I. Belirli süreli sözleşmede

MADDE 429- Belirli süreli hizmet sözleşmesi, aksi kararlaştırılmadıkça, fesih bildiriminde bulunulmasına gerek olmaksızın, sürenin bitiminde kendiliğinden sona erer.

Belirli süreli sözleşme, süresinin bitiminden sonra örtülü olarak sürdürülüyorsa, belirsiz süreli sözleşmeye dönüşür. Ancak, esaslı bir sebebin varlığı hâlinde, üst üste belirli süreli hizmet sözleşmesi kurulabilir.

Taraflardan her biri, on yıldan uzun süreli hizmet sözleşmesini on yıl geçtikten sonra, altı aylık fesih bildirim süresine uyarak feshedebilir. Fesih, ancak bu süreyi izleyen aybaşında hüküm ifade eder.

Sözleşmenin fesih bildirimiyle sona ereceği kararlaştırılmış ve iki taraf da fesih bildiriminde bulunmamışsa, sözleşme belirsiz süreli sözleşmeye dönüşür.


T.C. TBMM Adalet Komisyonunun Kabul Ettiği Metin:

G. Sözleşmenin sona ermesi

I. Belirli süreli sözleşmede

MADDE 430- Belirli süreli hizmet sözleşmesi, aksi kararlaştırılmadıkça, fesih bildiriminde bulunulmasına gerek olmaksızın, sürenin bitiminde kendiliğinden sona erer.

Belirli süreli sözleşme, süresinin bitiminden sonra örtülü olarak sürdürülüyorsa, belirsiz süreli sözleşmeye dönüşür. Ancak, esaslı bir sebebin varlığı hâlinde, üst üste belirli süreli hizmet sözleşmesi kurulabilir.

Taraflardan her biri, on yıldan uzun süreli hizmet sözleşmesini on yıl geçtikten sonra, altı aylık fesih bildirim süresine uyarak feshedebilir. Fesih, ancak bu süreyi izleyen aybaşında hüküm ifade eder.

Sözleşmenin fesih bildirimiyle sona ereceği kararlaştırılmış ve iki taraf da fesih bildiriminde bulunmamışsa, sözleşme belirsiz süreli sözleşmeye dönüşür.


GEREKÇESİ:

MADDE 429- 818 sayılı Borçlar Kanununun 338 inci maddesi ile 339 uncu maddesini kısmen karşılamaktadır.

Tasarının dört fıkradan oluşan 429 uncu maddesinde, belirli süreli sözleşmelerde sona erme düzenlenmektedir.
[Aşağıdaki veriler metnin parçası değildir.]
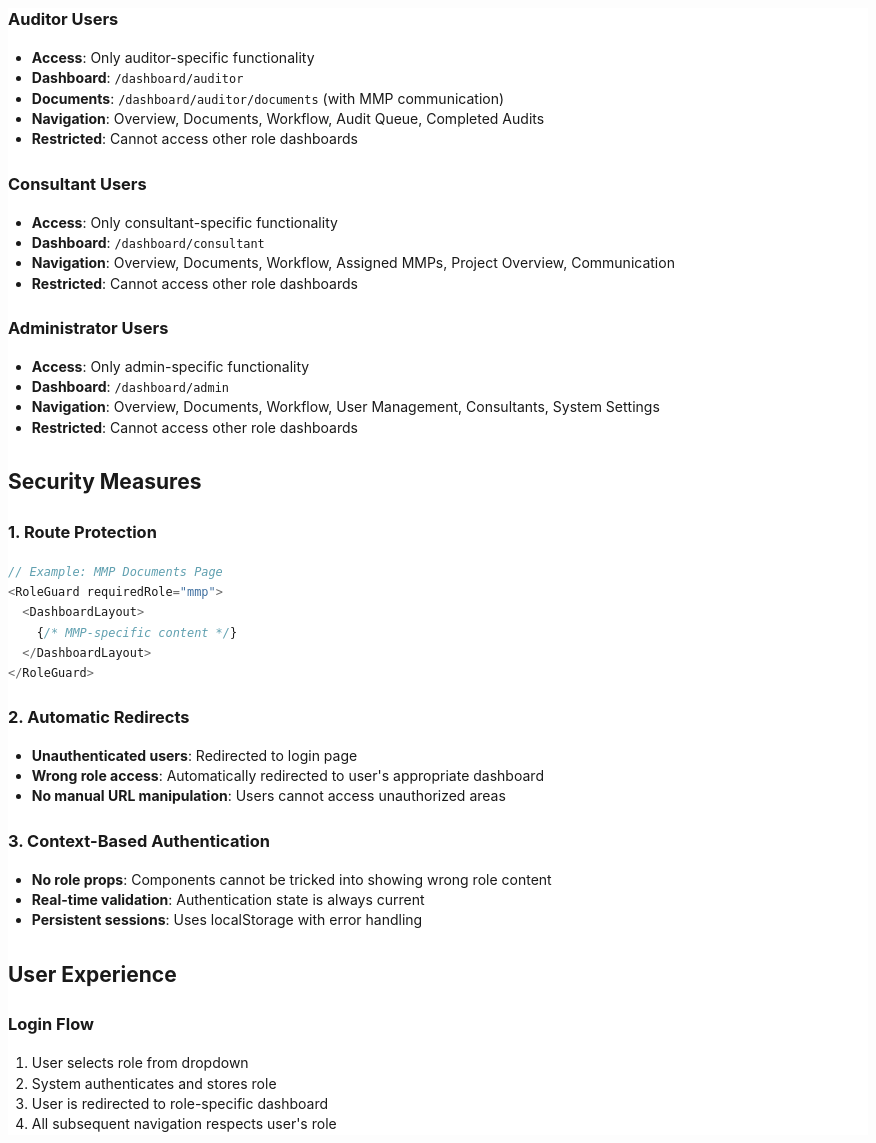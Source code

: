 ### Auditor Users
- **Access**: Only auditor-specific functionality
- **Dashboard**: `/dashboard/auditor`
- **Documents**: `/dashboard/auditor/documents` (with MMP communication)
- **Navigation**: Overview, Documents, Workflow, Audit Queue, Completed Audits
- **Restricted**: Cannot access other role dashboards

### Consultant Users
- **Access**: Only consultant-specific functionality
- **Dashboard**: `/dashboard/consultant`
- **Navigation**: Overview, Documents, Workflow, Assigned MMPs, Project Overview, Communication
- **Restricted**: Cannot access other role dashboards

### Administrator Users
- **Access**: Only admin-specific functionality
- **Dashboard**: `/dashboard/admin`
- **Navigation**: Overview, Documents, Workflow, User Management, Consultants, System Settings
- **Restricted**: Cannot access other role dashboards

## Security Measures

### 1. Route Protection
```typescript
// Example: MMP Documents Page
<RoleGuard requiredRole="mmp">
  <DashboardLayout>
    {/* MMP-specific content */}
  </DashboardLayout>
</RoleGuard>
```

### 2. Automatic Redirects
- **Unauthenticated users**: Redirected to login page
- **Wrong role access**: Automatically redirected to user's appropriate dashboard
- **No manual URL manipulation**: Users cannot access unauthorized areas

### 3. Context-Based Authentication
- **No role props**: Components cannot be tricked into showing wrong role content
- **Real-time validation**: Authentication state is always current
- **Persistent sessions**: Uses localStorage with error handling

## User Experience

### Login Flow
1. User selects role from dropdown
2. System authenticates and stores role
3. User is redirected to role-specific dashboard
4. All subsequent navigation respects user's role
818 sayılı Borçlar Kanununun 338 inci maddesinin kenar başlığında kullanılan “D. Hitamı / I. Müddetin müruru” ve 339 uncu maddesinde kullanılan “II. Sükût ile tecdit” şeklindeki ibareler, Tasarıda “G. Sözleşmenin sona ermesi / I. Belirli süreli sözleşmede” şekline dönüştürülmüştür.
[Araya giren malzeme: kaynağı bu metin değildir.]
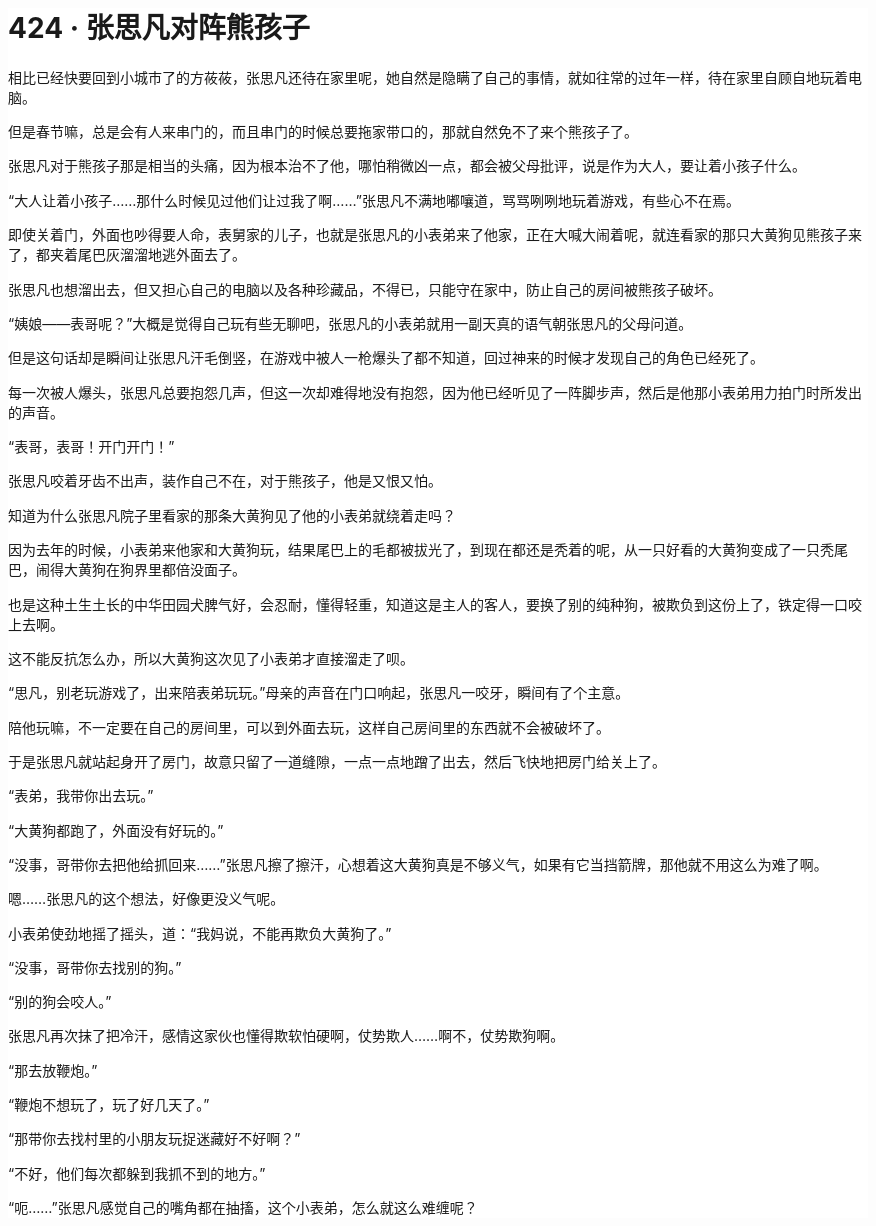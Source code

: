 # 424 · 张思凡对阵熊孩子

相比已经快要回到小城市了的方莜莜，张思凡还待在家里呢，她自然是隐瞒了自己的事情，就如往常的过年一样，待在家里自顾自地玩着电脑。

但是春节嘛，总是会有人来串门的，而且串门的时候总要拖家带口的，那就自然免不了来个熊孩子了。

张思凡对于熊孩子那是相当的头痛，因为根本治不了他，哪怕稍微凶一点，都会被父母批评，说是作为大人，要让着小孩子什么。

“大人让着小孩子……那什么时候见过他们让过我了啊……”张思凡不满地嘟嚷道，骂骂咧咧地玩着游戏，有些心不在焉。

即使关着门，外面也吵得要人命，表舅家的儿子，也就是张思凡的小表弟来了他家，正在大喊大闹着呢，就连看家的那只大黄狗见熊孩子来了，都夹着尾巴灰溜溜地逃外面去了。

张思凡也想溜出去，但又担心自己的电脑以及各种珍藏品，不得已，只能守在家中，防止自己的房间被熊孩子破坏。

“姨娘——表哥呢？”大概是觉得自己玩有些无聊吧，张思凡的小表弟就用一副天真的语气朝张思凡的父母问道。

但是这句话却是瞬间让张思凡汗毛倒竖，在游戏中被人一枪爆头了都不知道，回过神来的时候才发现自己的角色已经死了。

每一次被人爆头，张思凡总要抱怨几声，但这一次却难得地没有抱怨，因为他已经听见了一阵脚步声，然后是他那小表弟用力拍门时所发出的声音。

“表哥，表哥！开门开门！”

张思凡咬着牙齿不出声，装作自己不在，对于熊孩子，他是又恨又怕。

知道为什么张思凡院子里看家的那条大黄狗见了他的小表弟就绕着走吗？

因为去年的时候，小表弟来他家和大黄狗玩，结果尾巴上的毛都被拔光了，到现在都还是秃着的呢，从一只好看的大黄狗变成了一只秃尾巴，闹得大黄狗在狗界里都倍没面子。

也是这种土生土长的中华田园犬脾气好，会忍耐，懂得轻重，知道这是主人的客人，要换了别的纯种狗，被欺负到这份上了，铁定得一口咬上去啊。

这不能反抗怎么办，所以大黄狗这次见了小表弟才直接溜走了呗。

“思凡，别老玩游戏了，出来陪表弟玩玩。”母亲的声音在门口响起，张思凡一咬牙，瞬间有了个主意。

陪他玩嘛，不一定要在自己的房间里，可以到外面去玩，这样自己房间里的东西就不会被破坏了。

于是张思凡就站起身开了房门，故意只留了一道缝隙，一点一点地蹭了出去，然后飞快地把房门给关上了。

“表弟，我带你出去玩。”

“大黄狗都跑了，外面没有好玩的。”

“没事，哥带你去把他给抓回来……”张思凡擦了擦汗，心想着这大黄狗真是不够义气，如果有它当挡箭牌，那他就不用这么为难了啊。

嗯……张思凡的这个想法，好像更没义气呢。

小表弟使劲地摇了摇头，道：“我妈说，不能再欺负大黄狗了。”

“没事，哥带你去找别的狗。”

“别的狗会咬人。”

张思凡再次抹了把冷汗，感情这家伙也懂得欺软怕硬啊，仗势欺人……啊不，仗势欺狗啊。

“那去放鞭炮。”

“鞭炮不想玩了，玩了好几天了。”

“那带你去找村里的小朋友玩捉迷藏好不好啊？”

“不好，他们每次都躲到我抓不到的地方。”

“呃……”张思凡感觉自己的嘴角都在抽搐，这个小表弟，怎么就这么难缠呢？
818 sayılı Borçlar Kanununun 338 ve 339 uncu maddelerinde birbiriyle bağlantılı konuların düzenlendiği göz önünde tutularak, Tasarıda tek madde hâlinde kaleme alınmıştır. 818 sayılı Borçlar Kanununun 339 uncu maddesinin ikinci fıkrasının, hizmet sözleşmesinin örtülü olarak yenilenmesinin bir koşulunu oluşturduğu düşünülerek Tasarıya alınmasına gerek görülmemiştir.
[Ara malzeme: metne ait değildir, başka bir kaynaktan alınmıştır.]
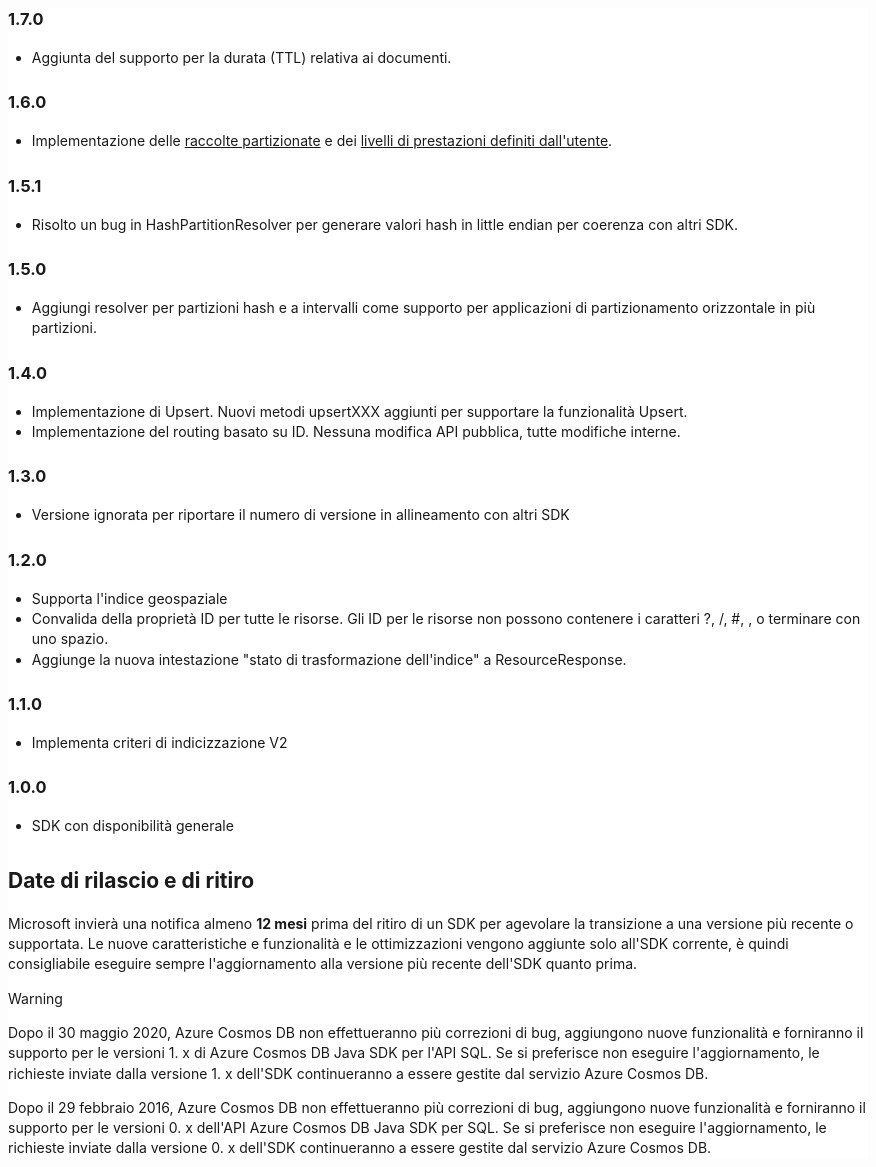 ### <a name="170"></a><a name="1.7.0"></a>1.7.0
* Aggiunta del supporto per la durata (TTL) relativa ai documenti.

### <a name="160"></a><a name="1.6.0"></a>1.6.0
* Implementazione delle [raccolte partizionate](partition-data.md) e dei [livelli di prestazioni definiti dall'utente](performance-levels.md).

### <a name="151"></a><a name="1.5.1"></a>1.5.1
* Risolto un bug in HashPartitionResolver per generare valori hash in little endian per coerenza con altri SDK.

### <a name="150"></a><a name="1.5.0"></a>1.5.0
* Aggiungi resolver per partizioni hash e a intervalli come supporto per applicazioni di partizionamento orizzontale in più partizioni.

### <a name="140"></a><a name="1.4.0"></a>1.4.0
* Implementazione di Upsert. Nuovi metodi upsertXXX aggiunti per supportare la funzionalità Upsert.
* Implementazione del routing basato su ID. Nessuna modifica API pubblica, tutte modifiche interne.

### <a name="130"></a><a name="1.3.0"></a>1.3.0
* Versione ignorata per riportare il numero di versione in allineamento con altri SDK

### <a name="120"></a><a name="1.2.0"></a>1.2.0
* Supporta l'indice geospaziale
* Convalida della proprietà ID per tutte le risorse. Gli ID per le risorse non possono contenere i caratteri ?, /, #, \, o terminare con uno spazio.
* Aggiunge la nuova intestazione "stato di trasformazione dell'indice" a ResourceResponse.

### <a name="110"></a><a name="1.1.0"></a>1.1.0
* Implementa criteri di indicizzazione V2

### <a name="100"></a><a name="1.0.0"></a>1.0.0
* SDK con disponibilità generale

## <a name="release-and-retirement-dates"></a>Date di rilascio e di ritiro

Microsoft invierà una notifica almeno **12 mesi** prima del ritiro di un SDK per agevolare la transizione a una versione più recente o supportata. Le nuove caratteristiche e funzionalità e le ottimizzazioni vengono aggiunte solo all'SDK corrente, è quindi consigliabile eseguire sempre l'aggiornamento alla versione più recente dell'SDK quanto prima.

> [!WARNING]
> Dopo il 30 maggio 2020, Azure Cosmos DB non effettueranno più correzioni di bug, aggiungono nuove funzionalità e forniranno il supporto per le versioni 1. x di Azure Cosmos DB Java SDK per l'API SQL. Se si preferisce non eseguire l'aggiornamento, le richieste inviate dalla versione 1. x dell'SDK continueranno a essere gestite dal servizio Azure Cosmos DB.
>
> Dopo il 29 febbraio 2016, Azure Cosmos DB non effettueranno più correzioni di bug, aggiungono nuove funzionalità e forniranno il supporto per le versioni 0. x dell'API Azure Cosmos DB Java SDK per SQL. Se si preferisce non eseguire l'aggiornamento, le richieste inviate dalla versione 0. x dell'SDK continueranno a essere gestite dal servizio Azure Cosmos DB.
Maddenin ikinci fıkrasında, 818 sayılı Borçlar Kanununun 339 uncu maddesinin birinci fıkrasında kullanılan “akit, aynı müddet ve fakat nihayet bir sene için tecdit edilmiş sayılır” şeklindeki ibare, Tasarıda “sözleşme, … belirsiz süreli sözleşmeye dönüşür.” şeklinde değiştirilmiştir. Böylece fıkra, 4857 sayılı İş Kanununun 11 inci maddesiyle uyumlu hâle getirilmiştir.

Aynı fıkranın son cümlesinde ise, 4857 sayılı İş Kanununun 11 inci maddesinin ikinci ve son fıkralarından yararlanılmıştır. Böylece, esaslı bir sebep olmadıkça, aynı işçi ile belirli süreli hizmet sözleşmesinin üst üste yapılması durumunda bu sözleşmeler belirsiz süreli sözleşmeye dönüşecek, işçi bu tür sözleşmelerin koşullarından ve bu arada feshe karşı korunmaya ilişkin yasal hükümlerden yararlanacaktır. Buna karşılık, belirli süreli sözleşmelerin zincirleme yapılmasında esaslı bir sebep varsa, belirli süreli sözleşme olma özellikleri varlığını sürdürecektir.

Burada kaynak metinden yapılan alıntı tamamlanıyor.